Há limites nas palavras, nas formas, no conteúdo, na semântica??


Elas descrevem o mundo, o universo, e a mim mesmo...






Primeira meditação. Sobre o amor indubitável



Onde eu percebo quem sou,


Para que sou, por que sou.


Lá eu me refaço me moldo.


Lá, de fato sei, existo.



E por mais que eu saiba,


Por mais que eu pense.


Por mais que imagine o sentir,


Só ali sei, de fato, como sou.



Ainda que eu sofra, ainda que eu morra,


Ainda que eu peque,


Que eu me desespere


Que anjos de vida, ou de morte, me carreguem.

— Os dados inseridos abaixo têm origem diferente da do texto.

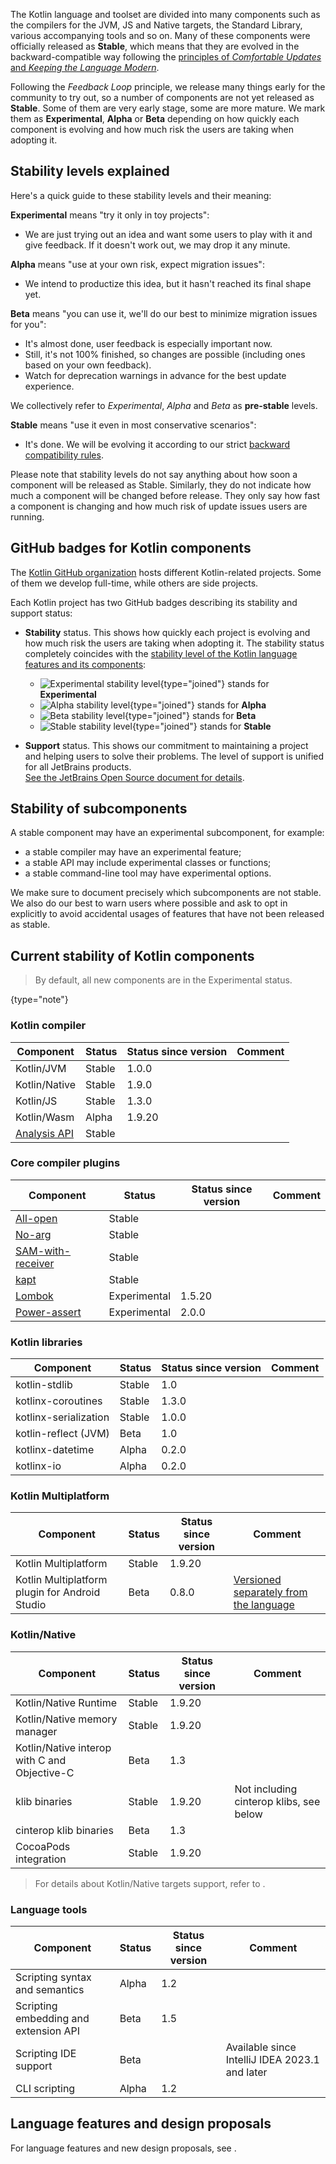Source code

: [//]: # (title: Stability of Kotlin components)

The Kotlin language and toolset are divided into many components such as the compilers for the JVM, JS and Native targets,
the Standard Library, various accompanying tools and so on.
Many of these components were officially released as **Stable**, which means that they are evolved 
in the backward-compatible way following the [principles of _Comfortable Updates_ and _Keeping the Language Modern_](kotlin-evolution-principles.md).

Following the _Feedback Loop_ principle, we release many things early for the community to try out, 
so a number of components are not yet released as **Stable**.
Some of them are very early stage, some are more mature. 
We mark them as **Experimental**, **Alpha** or **Beta** depending on how quickly each component is evolving
and how much risk the users are taking when adopting it.

## Stability levels explained

Here's a quick guide to these stability levels and their meaning:

**Experimental** means "try it only in toy projects":
  * We are just trying out an idea and want some users to play with it and give feedback. If it doesn't work out, we may drop it any minute.

**Alpha** means "use at your own risk, expect migration issues": 
  * We intend to productize this idea, but it hasn't reached its final shape yet.

**Beta** means "you can use it, we'll do our best to minimize migration issues for you": 
  * It's almost done, user feedback is especially important now.
  * Still, it's not 100% finished, so changes are possible (including ones based on your own feedback).
  * Watch for deprecation warnings in advance for the best update experience.

We collectively refer to _Experimental_, _Alpha_ and _Beta_ as **pre-stable** levels.

<a name="stable"></a>
**Stable** means "use it even in most conservative scenarios":
  * It's done. We will be evolving it according to our strict [backward compatibility rules](https://kotlinfoundation.org/language-committee-guidelines/).

Please note that stability levels do not say anything about how soon a component will be released as Stable. Similarly, they do not indicate how much a component will be changed before release. They only say how fast a component is changing and how much risk of update issues users are running.

## GitHub badges for Kotlin components

The [Kotlin GitHub organization](https://github.com/Kotlin) hosts different Kotlin-related projects.
Some of them we develop full-time, while others are side projects.

Each Kotlin project has two GitHub badges describing its stability and support status:

* **Stability** status. This shows how quickly each project is evolving and how much risk the users are taking when adopting it.
  The stability status completely coincides with the [stability level of the Kotlin language features and its components](#stability-levels-explained):
    * ![Experimental stability level](https://kotl.in/badges/experimental.svg){type="joined"} stands for **Experimental**
    * ![Alpha stability level](https://kotl.in/badges/alpha.svg){type="joined"} stands for **Alpha**
    * ![Beta stability level](https://kotl.in/badges/beta.svg){type="joined"} stands for **Beta**
    * ![Stable stability level](https://kotl.in/badges/stable.svg){type="joined"} stands for **Stable**

* **Support** status. This shows our commitment to maintaining a project and helping users to solve their problems.
  The level of support is unified for all JetBrains products.  
  [See the JetBrains Open Source document for details](https://github.com/JetBrains#jetbrains-on-github).

## Stability of subcomponents

A stable component may have an experimental subcomponent, for example:
* a stable compiler may have an experimental feature;
* a stable API may include experimental classes or functions;
* a stable command-line tool may have experimental options.

We make sure to document precisely which subcomponents are not stable.
We also do our best to warn users where possible and ask to opt in explicitly 
to avoid accidental usages of features that have not been released as stable.

## Current stability of Kotlin components

> By default, all new components are in the Experimental status.
> 
{type="note"}

### Kotlin compiler

| **Component**                                                       | **Status** | **Status since version** | **Comment** |
|---------------------------------------------------------------------|------------|--------------------------|-------------|
| Kotlin/JVM                                                          | Stable     | 1.0.0                    |             |
| Kotlin/Native                                                       | Stable     | 1.9.0                    |             |
| Kotlin/JS                                                           | Stable     | 1.3.0                    |             |
| Kotlin/Wasm                                                         | Alpha      | 1.9.20                   |             |
| [Analysis API](https://kotlin.github.io/analysis-api/index_md.html) | Stable     |                          |             |

### Core compiler plugins

| **Component**                                    | **Status**   | **Status since version** | **Comment** |
|--------------------------------------------------|--------------|--------------------------|-------------|
| [All-open](all-open-plugin.md)                   | Stable       |                          |             |
| [No-arg](no-arg-plugin.md)                       | Stable       |                          |             |
| [SAM-with-receiver](sam-with-receiver-plugin.md) | Stable       |                          |             |
| [kapt](kapt.md)                                  | Stable       |                          |             |
| [Lombok](lombok.md)                              | Experimental | 1.5.20                   |             |
| [Power-assert](power-assert.md)                  | Experimental | 2.0.0                    |             |

### Kotlin libraries

| **Component**         | **Status** | **Status since version** | **Comment** |
|-----------------------|------------|--------------------------|-------------|
| kotlin-stdlib         | Stable     | 1.0                      |             |
| kotlinx-coroutines    | Stable     | 1.3.0                    |             |
| kotlinx-serialization | Stable     | 1.0.0                    |             |
| kotlin-reflect (JVM)  | Beta       | 1.0                      |             |
| kotlinx-datetime      | Alpha      | 0.2.0                    |             |
| kotlinx-io            | Alpha      | 0.2.0                    |             |

### Kotlin Multiplatform 

| **Component**                                    | **Status**   | **Status since version** | **Comment**                                                                |
|--------------------------------------------------|--------------|--------------------------|----------------------------------------------------------------------------|
| Kotlin Multiplatform                             | Stable       | 1.9.20                   |                                                                            |
| Kotlin Multiplatform plugin for Android Studio   | Beta         | 0.8.0                    | [Versioned separately from the language](multiplatform-plugin-releases.md) |

### Kotlin/Native

| **Component**                                | **Status** | **Status since version** | **Comment**                             |
|----------------------------------------------|------------|--------------------------|-----------------------------------------|
| Kotlin/Native Runtime                        | Stable     | 1.9.20                   |                                         |
| Kotlin/Native memory manager                 | Stable     | 1.9.20                   |                                         |
| Kotlin/Native interop with C and Objective-C | Beta       | 1.3                      |                                         |
| klib binaries                                | Stable     | 1.9.20                   | Not including cinterop klibs, see below |
| cinterop klib binaries                       | Beta       | 1.3                      |                                         |
| CocoaPods integration                        | Stable     | 1.9.20                   |                                         |

> For details about Kotlin/Native targets support, refer to [](native-target-support.md).

### Language tools

| **Component**                         | **Status**   | **Status since version** | **Comment**                                    |
|---------------------------------------|--------------|--------------------------|------------------------------------------------|
| Scripting syntax and semantics        | Alpha        | 1.2                      |                                                |
| Scripting embedding and extension API | Beta         | 1.5                      |                                                |
| Scripting IDE support                 | Beta         |                          | Available since IntelliJ IDEA 2023.1 and later |
| CLI scripting                         | Alpha        | 1.2                      |                                                |

## Language features and design proposals

For language features and new design proposals, see [](kotlin-language-features-and-proposals.md).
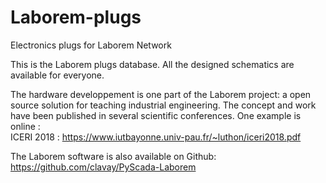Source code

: # Laborem-plugs
Electronics plugs for Laborem Network

This is the Laborem plugs database. All the designed schematics are available for everyone.

The hardware developpement is one part of the Laborem project: a open source solution for teaching industrial engineering.
The concept and work have been published in several scientific conferences. One example is online : <br />
ICERI 2018 : https://www.iutbayonne.univ-pau.fr/~luthon/iceri2018.pdf


The Laborem software is also available on Github:
https://github.com/clavay/PyScada-Laborem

Posso ainda contemplar este meu “espírito”


Que não desfalece!



Por mais que de tudo duvide


Ou perceba que nada mereço ter


Descarto todas as ilusões pretéritas,


Por que algo sei.


Eu sou mas sou...


Por você!




JONATHAS FRAGOSO CARVALHO


 

A aula de Balanco

 

A hora mais longa do dia

O minuto, disparate, a eternidade

Sonolentos segundos, milésimos bocejos

Impaciência impregnada de tempo...

 

A cadeira meio trôpega

Sustenta o encosto da consciência

A atenção difusa em idéias incongruentes

A aula acontecendo.

 

Lições de canção de ninar,

O roncar de uma nova esperança

A fadiga de noites “ganhadas”

Professor Balanco, fecha logo esta boca!